**Exercise aim**
All entries must be repeated exactly; do not include the pictures.

**Data supplied**

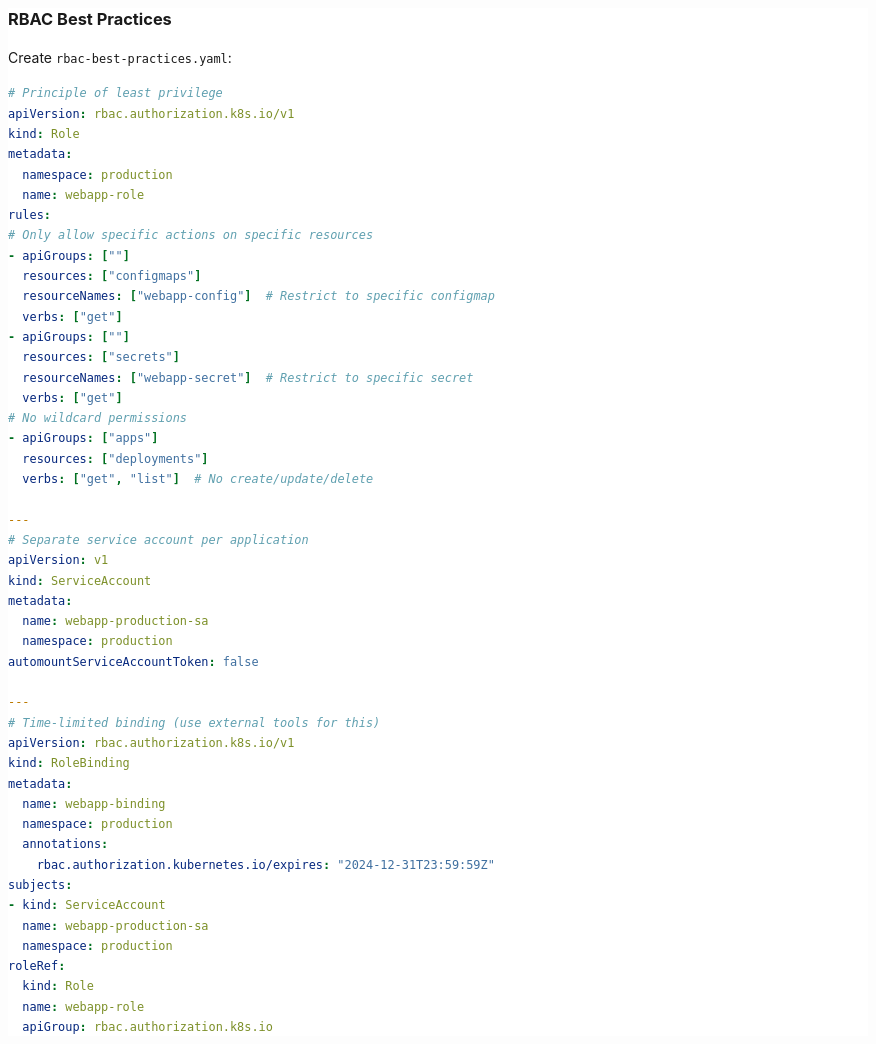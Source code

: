 ### RBAC Best Practices

Create `rbac-best-practices.yaml`:

```yaml
# Principle of least privilege
apiVersion: rbac.authorization.k8s.io/v1
kind: Role
metadata:
  namespace: production
  name: webapp-role
rules:
# Only allow specific actions on specific resources
- apiGroups: [""]
  resources: ["configmaps"]
  resourceNames: ["webapp-config"]  # Restrict to specific configmap
  verbs: ["get"]
- apiGroups: [""]
  resources: ["secrets"]
  resourceNames: ["webapp-secret"]  # Restrict to specific secret
  verbs: ["get"]
# No wildcard permissions
- apiGroups: ["apps"]
  resources: ["deployments"]
  verbs: ["get", "list"]  # No create/update/delete

---
# Separate service account per application
apiVersion: v1
kind: ServiceAccount
metadata:
  name: webapp-production-sa
  namespace: production
automountServiceAccountToken: false

---
# Time-limited binding (use external tools for this)
apiVersion: rbac.authorization.k8s.io/v1
kind: RoleBinding
metadata:
  name: webapp-binding
  namespace: production
  annotations:
    rbac.authorization.kubernetes.io/expires: "2024-12-31T23:59:59Z"
subjects:
- kind: ServiceAccount
  name: webapp-production-sa
  namespace: production
roleRef:
  kind: Role
  name: webapp-role
  apiGroup: rbac.authorization.k8s.io
```
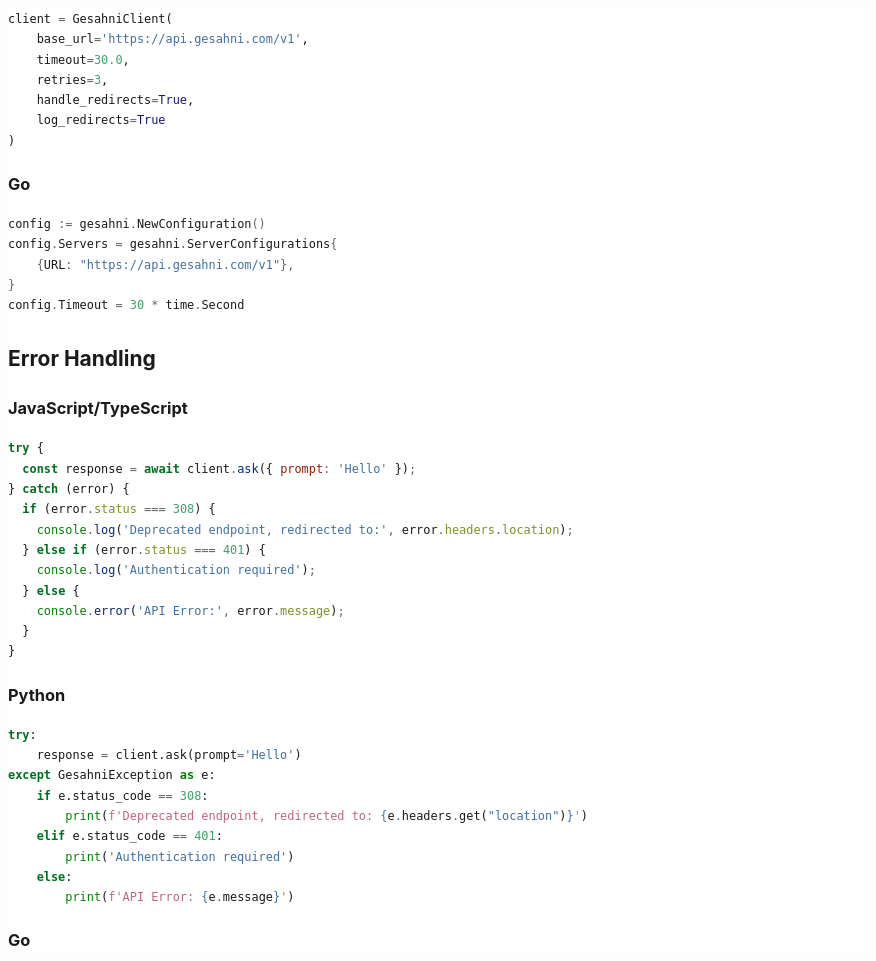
 ```python
client = GesahniClient(
    base_url='https://api.gesahni.com/v1',
    timeout=30.0,
    retries=3,
    handle_redirects=True,
    log_redirects=True
)
```

### Go

```go
config := gesahni.NewConfiguration()
config.Servers = gesahni.ServerConfigurations{
    {URL: "https://api.gesahni.com/v1"},
}
config.Timeout = 30 * time.Second
```

## Error Handling

### JavaScript/TypeScript

```javascript
try {
  const response = await client.ask({ prompt: 'Hello' });
} catch (error) {
  if (error.status === 308) {
    console.log('Deprecated endpoint, redirected to:', error.headers.location);
  } else if (error.status === 401) {
    console.log('Authentication required');
  } else {
    console.error('API Error:', error.message);
  }
}
```

### Python

```python
try:
    response = client.ask(prompt='Hello')
except GesahniException as e:
    if e.status_code == 308:
        print(f'Deprecated endpoint, redirected to: {e.headers.get("location")}')
    elif e.status_code == 401:
        print('Authentication required')
    else:
        print(f'API Error: {e.message}')
```

### Go
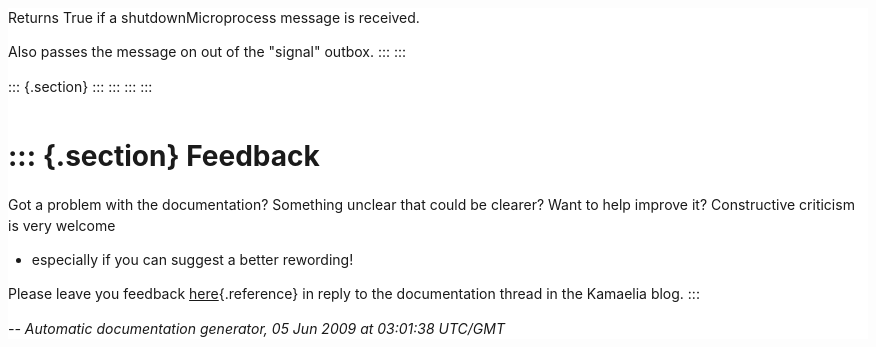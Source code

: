 Returns True if a shutdownMicroprocess message is received.

Also passes the message on out of the \"signal\" outbox.
:::
:::

::: {.section}
:::
:::
:::
:::

::: {.section}
Feedback
========

Got a problem with the documentation? Something unclear that could be
clearer? Want to help improve it? Constructive criticism is very welcome
- especially if you can suggest a better rewording!

Please leave you feedback
[here](../../../cgi-bin/blog/blog.cgi?rm=viewpost&nodeid=1142023701){.reference}
in reply to the documentation thread in the Kamaelia blog.
:::

*\-- Automatic documentation generator, 05 Jun 2009 at 03:01:38 UTC/GMT*
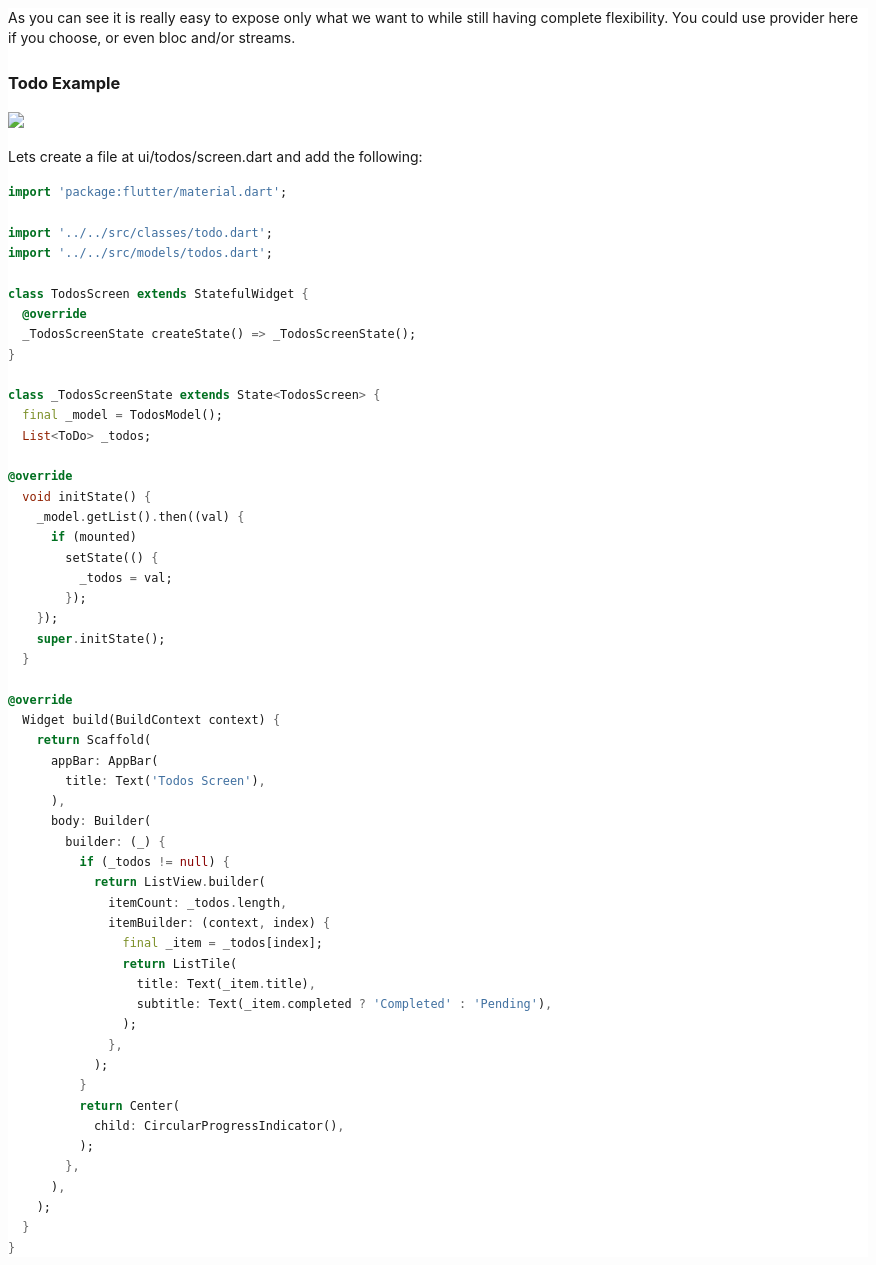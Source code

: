As you can see it is really easy to expose only what we want to while still having complete flexibility. You could use provider here if you choose, or even bloc and/or streams.

### Todo Example

<img width="100%" src="https://cdn-images-1.medium.com/max/2336/1*47x4TDkyWCo8-qMCfYaeng.png">

Lets create a file at ui/todos/screen.dart and add the following:

```dart
import 'package:flutter/material.dart';

import '../../src/classes/todo.dart';
import '../../src/models/todos.dart';

class TodosScreen extends StatefulWidget {
  @override
  _TodosScreenState createState() => _TodosScreenState();
}

class _TodosScreenState extends State<TodosScreen> {
  final _model = TodosModel();
  List<ToDo> _todos;

@override
  void initState() {
    _model.getList().then((val) {
      if (mounted)
        setState(() {
          _todos = val;
        });
    });
    super.initState();
  }

@override
  Widget build(BuildContext context) {
    return Scaffold(
      appBar: AppBar(
        title: Text('Todos Screen'),
      ),
      body: Builder(
        builder: (_) {
          if (_todos != null) {
            return ListView.builder(
              itemCount: _todos.length,
              itemBuilder: (context, index) {
                final _item = _todos[index];
                return ListTile(
                  title: Text(_item.title),
                  subtitle: Text(_item.completed ? 'Completed' : 'Pending'),
                );
              },
            );
          }
          return Center(
            child: CircularProgressIndicator(),
          );
        },
      ),
    );
  }
}
```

**Completed exercise**
Source code

: ### RBAC Best Practices

Create `rbac-best-practices.yaml`:

```yaml
# Principle of least privilege
apiVersion: rbac.authorization.k8s.io/v1
kind: Role
metadata:
  namespace: production
  name: webapp-role
rules:
# Only allow specific actions on specific resources
- apiGroups: [""]
  resources: ["configmaps"]
  resourceNames: ["webapp-config"]  # Restrict to specific configmap
  verbs: ["get"]
- apiGroups: [""]
  resources: ["secrets"]
  resourceNames: ["webapp-secret"]  # Restrict to specific secret
  verbs: ["get"]
# No wildcard permissions
- apiGroups: ["apps"]
  resources: ["deployments"]
  verbs: ["get", "list"]  # No create/update/delete

---
# Separate service account per application
apiVersion: v1
kind: ServiceAccount
metadata:
  name: webapp-production-sa
  namespace: production
automountServiceAccountToken: false

---
# Time-limited binding (use external tools for this)
apiVersion: rbac.authorization.k8s.io/v1
kind: RoleBinding
metadata:
  name: webapp-binding
  namespace: production
  annotations:
    rbac.authorization.kubernetes.io/expires: "2024-12-31T23:59:59Z"
subjects:
- kind: ServiceAccount
  name: webapp-production-sa
  namespace: production
roleRef:
  kind: Role
  name: webapp-role
  apiGroup: rbac.authorization.k8s.io
```
 ```python
client = GesahniClient(
    base_url='https://api.gesahni.com/v1',
    timeout=30.0,
    retries=3,
    handle_redirects=True,
    log_redirects=True
)
```

### Go

```go
config := gesahni.NewConfiguration()
config.Servers = gesahni.ServerConfigurations{
    {URL: "https://api.gesahni.com/v1"},
}
config.Timeout = 30 * time.Second
```

## Error Handling

### JavaScript/TypeScript

```javascript
try {
  const response = await client.ask({ prompt: 'Hello' });
} catch (error) {
  if (error.status === 308) {
    console.log('Deprecated endpoint, redirected to:', error.headers.location);
  } else if (error.status === 401) {
    console.log('Authentication required');
  } else {
    console.error('API Error:', error.message);
  }
}
```

### Python

```python
try:
    response = client.ask(prompt='Hello')
except GesahniException as e:
    if e.status_code == 308:
        print(f'Deprecated endpoint, redirected to: {e.headers.get("location")}')
    elif e.status_code == 401:
        print('Authentication required')
    else:
        print(f'API Error: {e.message}')
```

### Go
Source code

: Returns True if a shutdownMicroprocess message is received.

Also passes the message on out of the \"signal\" outbox.
:::
:::

::: {.section}
:::
:::
:::
:::

::: {.section}
Feedback
========

Got a problem with the documentation? Something unclear that could be
clearer? Want to help improve it? Constructive criticism is very welcome
- especially if you can suggest a better rewording!

Please leave you feedback
[here](../../../cgi-bin/blog/blog.cgi?rm=viewpost&nodeid=1142023701){.reference}
in reply to the documentation thread in the Kamaelia blog.
:::

*\-- Automatic documentation generator, 05 Jun 2009 at 03:01:38 UTC/GMT*
Source code

:As you can see it is really easy to expose only what we want to while still having complete flexibility. You could use provider here if you choose, or even bloc and/or streams.

### Todo Example

<img width="100%" src="https://cdn-images-1.medium.com/max/2336/1*47x4TDkyWCo8-qMCfYaeng.png">

Lets create a file at ui/todos/screen.dart and add the following:

```dart
import 'package:flutter/material.dart';

import '../../src/classes/todo.dart';
import '../../src/models/todos.dart';

class TodosScreen extends StatefulWidget {
  @override
  _TodosScreenState createState() => _TodosScreenState();
}

class _TodosScreenState extends State<TodosScreen> {
  final _model = TodosModel();
  List<ToDo> _todos;

@override
  void initState() {
    _model.getList().then((val) {
      if (mounted)
        setState(() {
          _todos = val;
        });
    });
    super.initState();
  }

@override
  Widget build(BuildContext context) {
    return Scaffold(
      appBar: AppBar(
        title: Text('Todos Screen'),
      ),
      body: Builder(
        builder: (_) {
          if (_todos != null) {
            return ListView.builder(
              itemCount: _todos.length,
              itemBuilder: (context, index) {
                final _item = _todos[index];
                return ListTile(
                  title: Text(_item.title),
                  subtitle: Text(_item.completed ? 'Completed' : 'Pending'),
                );
              },
            );
          }
          return Center(
            child: CircularProgressIndicator(),
          );
        },
      ),
    );
  }
}
```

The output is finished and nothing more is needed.